Certainly I am not arguing that Christians should support gay marriage or abortion or whatever, nor am I arguing that Christians should oppose them. Those are issues that we must all choose our own positions on, and we should be free to do so without the threat of being slandered by Christians who might think differently (on both sides). We are called to be Christ to the world, and that means that we are to love the world…even despite the world’s imperfections and flaws. Or maybe because of the flaws. But regardless, we are to love the world first. If we were all to do that as an entire body acting in the name of Christ, perhaps leaders like Falwell, Robertson and Dobson would be forced to consider their words more carefully, perhaps the pope would have to get his hands dirty and fix the problems of child molestation within the Catholic church, perhaps gays would feel welcome on Sunday morning. And maybe even Gandhi would begin to like our Christians.

And so on...


  1. I think you have a great point. I always find it amazing that even beyond acting in a manner contradictory to people religious beliefs (or so-called 'beliefs') people throughout history have used religion as a justification for some of history’s worst atrocities (i.e. the "children's crusade" in 1212).

    I have a friend, though, who is an evangelical Christian and studying at Moody Bible institute to become a pastor. He has told me on numerous occasions (in sometimes hostile and offensive terms) that I am going to hell for believing in evolution. It pretty much sums up your thing about judging rather than loving. The problem is that part of his religious belief requires him to 'save' my soul, and he is absolutely convinced that my believing in evolution (as a relatively informed human being) will lead to my eternal damnation.
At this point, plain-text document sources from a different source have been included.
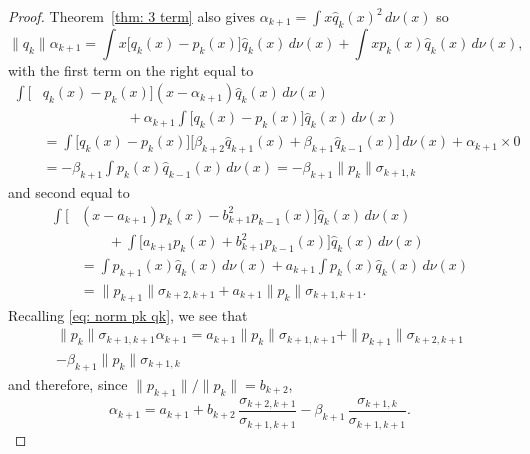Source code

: \documentclass[12pt,a4paper]{article}
\begin{document}
\begin{proof}
Theorem~\ref{thm: 3 term} also gives
$\alpha_{k+1}=\int x\hat q_k(x)^2\,d\nu(x)$ so
\[
\|q_k\|\alpha_{k+1}=\int x\bigl[q_k(x)-p_k(x)\bigr]
	\hat q_k(x)\,d\nu(x)+\int xp_k(x)\hat q_k(x)\,d\nu(x),
\]
with the first term on the right equal to
\begin{align*}
\int\bigl[&q_k(x)-p_k(x)\bigr](x-\alpha_{k+1})
	\hat q_k(x)\,d\nu(x)\\
	&\qquad\qquad\qquad{}
	+\alpha_{k+1}\int 
		\bigl[q_k(x)-p_k(x)\bigr]\hat q_k(x)\,d\nu(x)\\
	&=\int\bigl[q_k(x)-p_k(x)\bigr]
	\bigl[\beta_{k+2}\hat q_{k+1}(x)
		+\beta_{k+1}\hat q_{k-1}(x)\bigr] 
		\,d\nu(x)+\alpha_{k+1}\times0\\
	&=-\beta_{k+1}\int p_k(x)\hat q_{k-1}(x)\,d\nu(x)
	=-\beta_{k+1}\|p_k\|\sigma_{k+1,k}
\end{align*}
and second equal to
\begin{align*}
\int\bigl[
	&(x-a_{k+1})p_k(x)-b_{k+1}^2p_{k-1}(x)\bigr]\hat q_k(x)\,d\nu(x)\\
	&\qquad{}+\int\bigl[
		a_{k+1}p_k(x)+b_{k+1}^2p_{k-1}(x)\bigr]\hat q_k(x)\,d\nu(x)\\
	&=\int p_{k+1}(x)\hat q_k(x)\,d\nu(x)
		+a_{k+1}\int p_k(x)\hat q_k(x)\,d\nu(x)\\
	&=\|p_{k+1}\|\sigma_{k+2,k+1}+a_{k+1}\|p_k\|\sigma_{k+1,k+1}.
\end{align*}
Recalling \eqref{eq: norm pk qk}, we see that
\begin{multline*}
\|p_k\|\sigma_{k+1,k+1}\alpha_{k+1}
	=a_{k+1}\|p_k\|\sigma_{k+1,k+1}+\|p_{k+1}\|\sigma_{k+2,k+1}\\
		-\beta_{k+1}\|p_k\|\sigma_{k+1,k}
\end{multline*}
and therefore, since $\|p_{k+1}\|/\|p_k\|=b_{k+2}$,
\[
\alpha_{k+1}=a_{k+1}+b_{k+2}\,
	\frac{\sigma_{k+2,k+1}}{\sigma_{k+1,k+1}}
	-\beta_{k+1}\,\frac{\sigma_{k+1,k}}{\sigma_{k+1,k+1}}.
\]
\end{proof}
\end{document}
    I think situations like this are a big issue for your argument because Christianity, like most religions, teaches that you need to go out and help people reach heaven, which in reality is the most loving thing to do if you really believe in and eternal heaven and hell. I think this type of teaching necessitates that people approach others with a judgmental attitude. I mean, whose soul are you going to save if you just respect views and actions that are supposedly sinful? I would love more than anything for people to go around respecting other people's opinions and ways of life, and the fact that this isn't the case is one of the biggest reasons that I have grown less and less religious over the years, but I think the truth of the matter is that the emphasis that Christianity and other religions puts on evangelism is going to make it next to impossible for this kind of world to become a reality.

  2. I think the line I disagree with you on is this: "I think this type of teaching necessitates that people approach others with a judgmental attitude."

    If judging someone caused them to change, our world would be perfect, wouldn't it? I mean, we certainly do enough judging. But unfortunately it does not. Instead, it creates dischord and hatred among people of different beliefs...even different beliefs within the Christian community (some Protestants vs. some Catholics, for example).

    Yes, I agree that Jesus called his believers to "preach the Gospel" in all the world. But the question then becomes how best to do it. I don't remember Jesus flatly judging people because of their actions; rather, I remember him eating and spending time with the marginalized and outcast in Jewish society: the prostitutes, tax collectors, lepors, etc. He loved people, and he reached and changed them that way. That makes me think that maybe we should follow his model, and not one of fire and brimstone and judgment.

    Lastly, anyone who tells you that you are going to hell for believing in evolution has a serious misunderstanding of Christian doctrine. Your friend should probably spend a few more years learning these things before he becomes a pastor. Just saying.